Lucinda Williams Publicity Photo

Weather Report: Lucinda Williams

Malkin Bowl - Vancouver, BC - June 12, 2007

First Appeared in The Music Box, June 2007, Volume 14, #6

Written by Douglas Heselgrave

Sat June 20, 2007, 06:00 AM CDT


In the blink of an eye, Lucinda Williams can transform herself from an ethereal portrait of serenity into a howling tempest. During a recent stop at the Malkin Bowl in Vancouver, the decimated and split remains of the giant firs and cedars that once lined Stanley Park stood as a quiet metaphor that underlined the power of her performance. Like the trees, Williams is a survivor, one who paradoxically is polished and worn, elegant and torn, victorious and defeated. Nevertheless, ageless and eternal, she managed to carry the seeds of her weathered wisdom to new ground, giving birth to the optimism of second chances before the crowd that had gathered to hear her sing as night fell. Beneath cloudy skies, as an unseasonably cold wind wrapped its frosty fingers around the gathered fans who were draped in sweaters and blankets, Williams took it upon herself to bear the brunt of nature’s wrath, channeling its energy into one of the most impassioned concerts in recent memory. Awakened from their slumbers, the demons that lurked inside her mind and body sprang forth once she took the stage to deliver her tales of love, loss, and redemption. Those who witnessed the exorcism will never be the same.

Backed by a stripped-down trio that consisted of longtime guitarist Doug Pettibone, bass player David Sutton, and drummer Butch Norton, Williams began the concert with a slow, simmering rendition of Rescue from her new album West. This tale of self-reliance and acceptance in the face of disappointment showed off the new maturity and depth in Williams’ approach, which not only marked the material from the effort but also extended to the reinterpretations of her old classics. Clearly influenced by the diversity of sonic textures that she had explored with producer Hal Wilner, Williams was re-energized as she strutted her stuff on the Vancouver stage. Shedding the alt-country style that she had helped to pioneer but had pushed as far as it could go, she and her accompanists created some very interesting soundscapes by venturing onto ambient and jazzy turf in between the dominant melodies that served as backdrops for her poems.

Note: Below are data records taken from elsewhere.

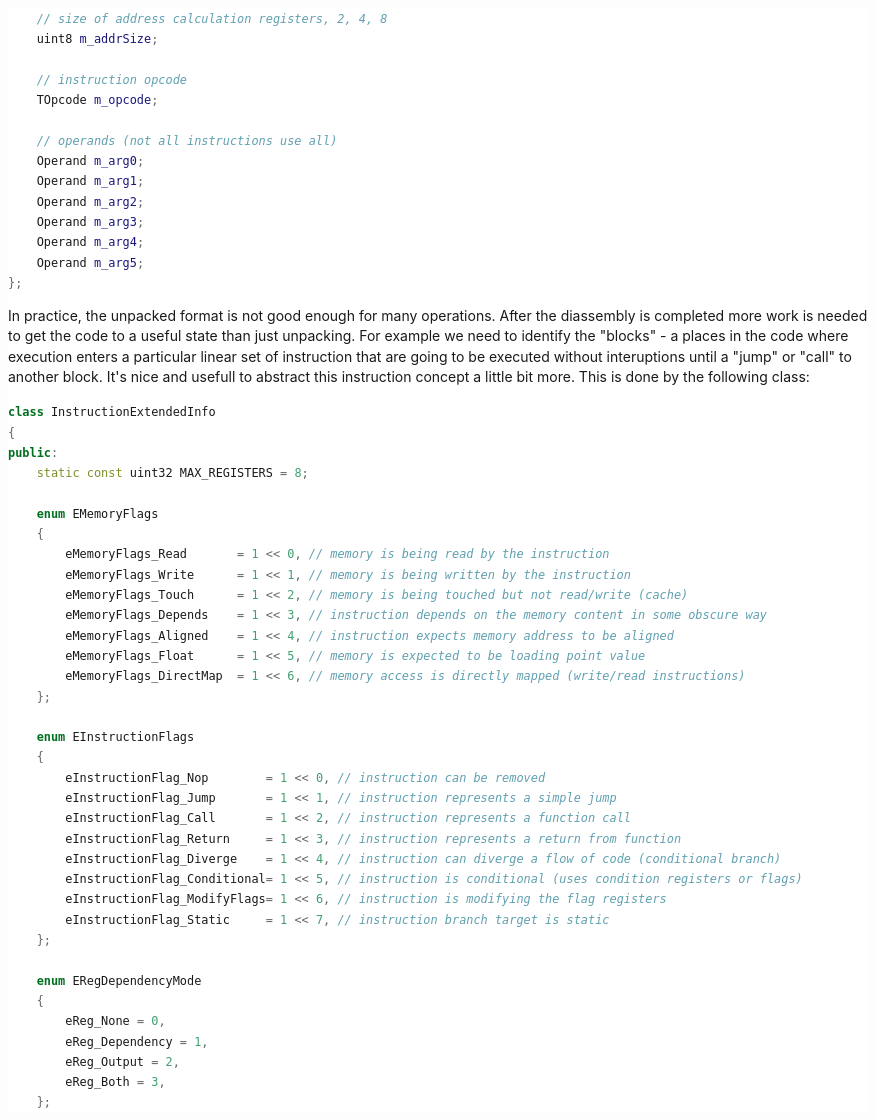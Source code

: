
 ```c++
	// size of address calculation registers, 2, 4, 8
	uint8 m_addrSize;

	// instruction opcode
	TOpcode m_opcode;

	// operands (not all instructions use all)
	Operand m_arg0;
	Operand m_arg1;
	Operand m_arg2;
	Operand m_arg3;
	Operand m_arg4;
	Operand m_arg5;
};
```

In practice, the unpacked format is not good enough for many operations. After the diassembly is completed more work is needed to get the code to a useful state than just unpacking. For example we need to identify the "blocks" - a places in the code where execution enters a particular linear set of instruction that are going to be executed without interuptions until a "jump" or "call" to another block. It's nice and usefull to abstract this instruction concept a little bit more. This is done by the following class:

```c++
class InstructionExtendedInfo
{
public:
	static const uint32 MAX_REGISTERS = 8;

	enum EMemoryFlags
	{
		eMemoryFlags_Read		= 1 << 0, // memory is being read by the instruction
		eMemoryFlags_Write		= 1 << 1, // memory is being written by the instruction
		eMemoryFlags_Touch		= 1 << 2, // memory is being touched but not read/write (cache)
		eMemoryFlags_Depends	= 1 << 3, // instruction depends on the memory content in some obscure way
		eMemoryFlags_Aligned	= 1 << 4, // instruction expects memory address to be aligned
		eMemoryFlags_Float		= 1 << 5, // memory is expected to be loading point value
		eMemoryFlags_DirectMap  = 1 << 6, // memory access is directly mapped (write/read instructions)
	};

	enum EInstructionFlags
	{
		eInstructionFlag_Nop		= 1 << 0, // instruction can be removed
		eInstructionFlag_Jump		= 1 << 1, // instruction represents a simple jump
		eInstructionFlag_Call		= 1 << 2, // instruction represents a function call
		eInstructionFlag_Return		= 1 << 3, // instruction represents a return from function
		eInstructionFlag_Diverge	= 1 << 4, // instruction can diverge a flow of code (conditional branch)
		eInstructionFlag_Conditional= 1 << 5, // instruction is conditional (uses condition registers or flags)
		eInstructionFlag_ModifyFlags= 1 << 6, // instruction is modifying the flag registers
		eInstructionFlag_Static		= 1 << 7, // instruction branch target is static
	};

	enum ERegDependencyMode
	{
		eReg_None = 0,
		eReg_Dependency = 1,
		eReg_Output = 2,
		eReg_Both = 3,
	};

```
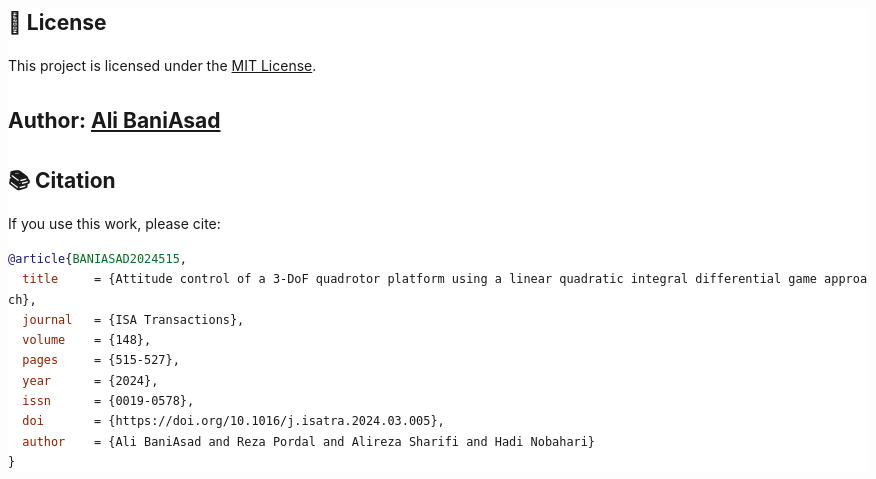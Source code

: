 
## 📜 License

This project is licensed under the [MIT License](LICENSE.md).

**Author**: [Ali BaniAsad](https://www.linkedin.com/in/ali-baniasad-a50b27173/)
---

## 📚 Citation

If you use this work, please cite:

```bibtex
@article{BANIASAD2024515,
  title     = {Attitude control of a 3-DoF quadrotor platform using a linear quadratic integral differential game approach},
  journal   = {ISA Transactions},
  volume    = {148},
  pages     = {515-527},
  year      = {2024},
  issn      = {0019-0578},
  doi       = {https://doi.org/10.1016/j.isatra.2024.03.005},
  author    = {Ali BaniAsad and Reza Pordal and Alireza Sharifi and Hadi Nobahari}
}
```







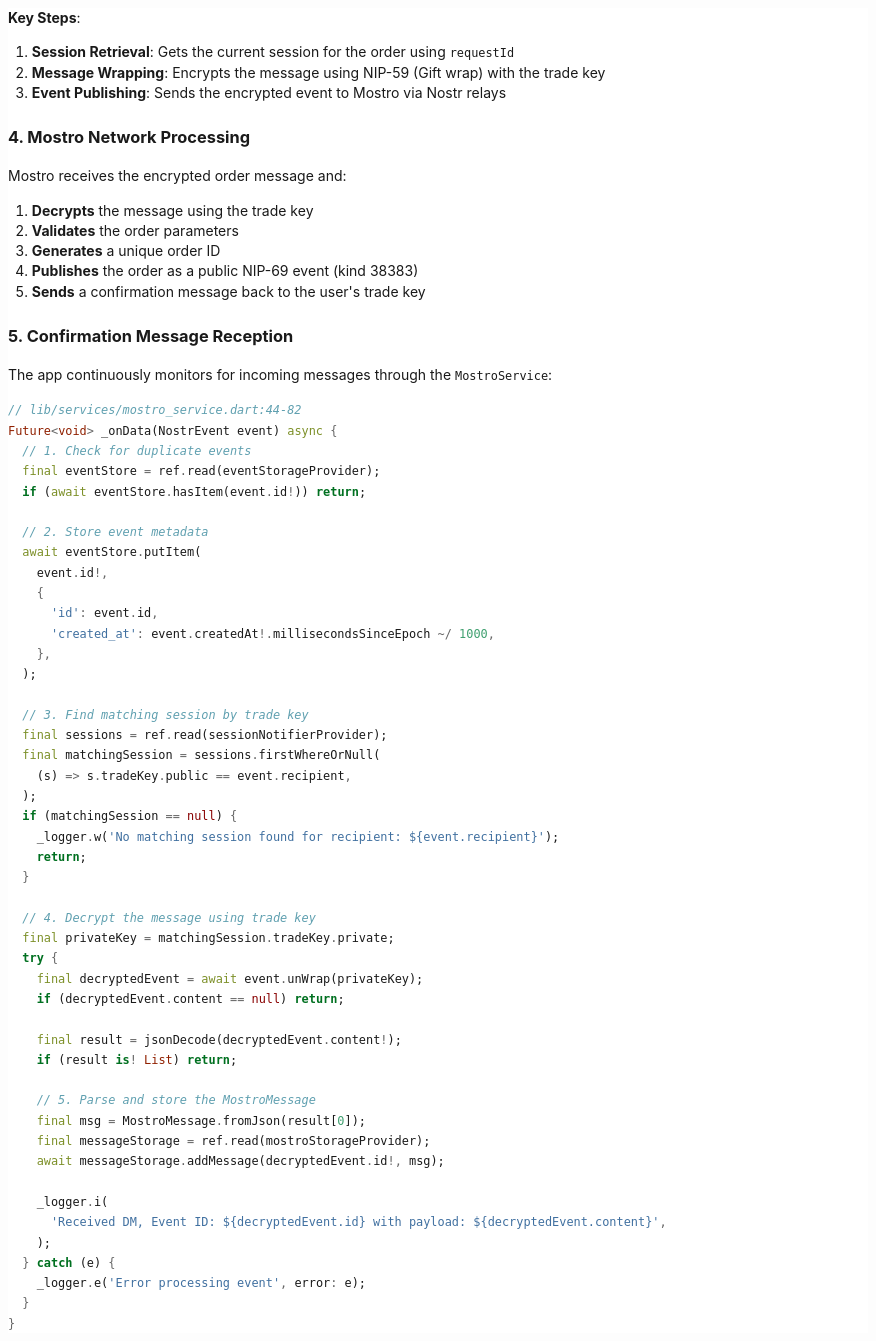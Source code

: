 **Key Steps**:
1. **Session Retrieval**: Gets the current session for the order using `requestId`
2. **Message Wrapping**: Encrypts the message using NIP-59 (Gift wrap) with the trade key
3. **Event Publishing**: Sends the encrypted event to Mostro via Nostr relays

### 4. Mostro Network Processing

Mostro receives the encrypted order message and:
1. **Decrypts** the message using the trade key
2. **Validates** the order parameters
3. **Generates** a unique order ID
4. **Publishes** the order as a public NIP-69 event (kind 38383)
5. **Sends** a confirmation message back to the user's trade key

### 5. Confirmation Message Reception

The app continuously monitors for incoming messages through the `MostroService`:

```dart
// lib/services/mostro_service.dart:44-82
Future<void> _onData(NostrEvent event) async {
  // 1. Check for duplicate events
  final eventStore = ref.read(eventStorageProvider);
  if (await eventStore.hasItem(event.id!)) return;
  
  // 2. Store event metadata
  await eventStore.putItem(
    event.id!,
    {
      'id': event.id,
      'created_at': event.createdAt!.millisecondsSinceEpoch ~/ 1000,
    },
  );

  // 3. Find matching session by trade key
  final sessions = ref.read(sessionNotifierProvider);
  final matchingSession = sessions.firstWhereOrNull(
    (s) => s.tradeKey.public == event.recipient,
  );
  if (matchingSession == null) {
    _logger.w('No matching session found for recipient: ${event.recipient}');
    return;
  }
  
  // 4. Decrypt the message using trade key
  final privateKey = matchingSession.tradeKey.private;
  try {
    final decryptedEvent = await event.unWrap(privateKey);
    if (decryptedEvent.content == null) return;

    final result = jsonDecode(decryptedEvent.content!);
    if (result is! List) return;

    // 5. Parse and store the MostroMessage
    final msg = MostroMessage.fromJson(result[0]);
    final messageStorage = ref.read(mostroStorageProvider);
    await messageStorage.addMessage(decryptedEvent.id!, msg);
    
    _logger.i(
      'Received DM, Event ID: ${decryptedEvent.id} with payload: ${decryptedEvent.content}',
    );
  } catch (e) {
    _logger.e('Error processing event', error: e);
  }
}
```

Songs from Williams’ oeuvre that long had passed their expiration date — such as Ventura and Pineola — were ferociously re-imagined and delivered with new vitality and relevance. The latter track from 1992’s Sweet Old World always had a lot of potential. However, Williams’ vocal maturity — which comes after another 15 years of living that saw a lot of water flow under the bridge — allowed her to carry the lyrics and plumb the emotional depths of her tale of suicide and loss.

Not surprisingly, it was the new material from West that was the focus of Williams’ performance, and these past few months on the road have allowed her to explore and coax the soul out of each of the album’s tracks. Fancy Funeral, an ode to her mother’s passing, was particularly moving and authentically touching. She followed this with a torch-y version of Still I Long for Your Kiss from her 1998 breakthrough Car Wheels on a Gravel Road. Putting her guitar aside allowed her to reach deep inside herself in order to pull out vocals in a way that she never previously had been able to sustain. In a concert full of highlights, the only song that fell slightly flat was Drunken Angel, a tribute to a little-known Texas songwriter named Blaze Foley. Also from Car Wheels on a Gravel Road, this tune had often been a showstopper for her in the past. Although her introductory monologue was full of insight and compassion, she clearly has lost the feel for the song itself, and she needs to put it on the shelf for a while until she can recapture the emotional intensity that it demands.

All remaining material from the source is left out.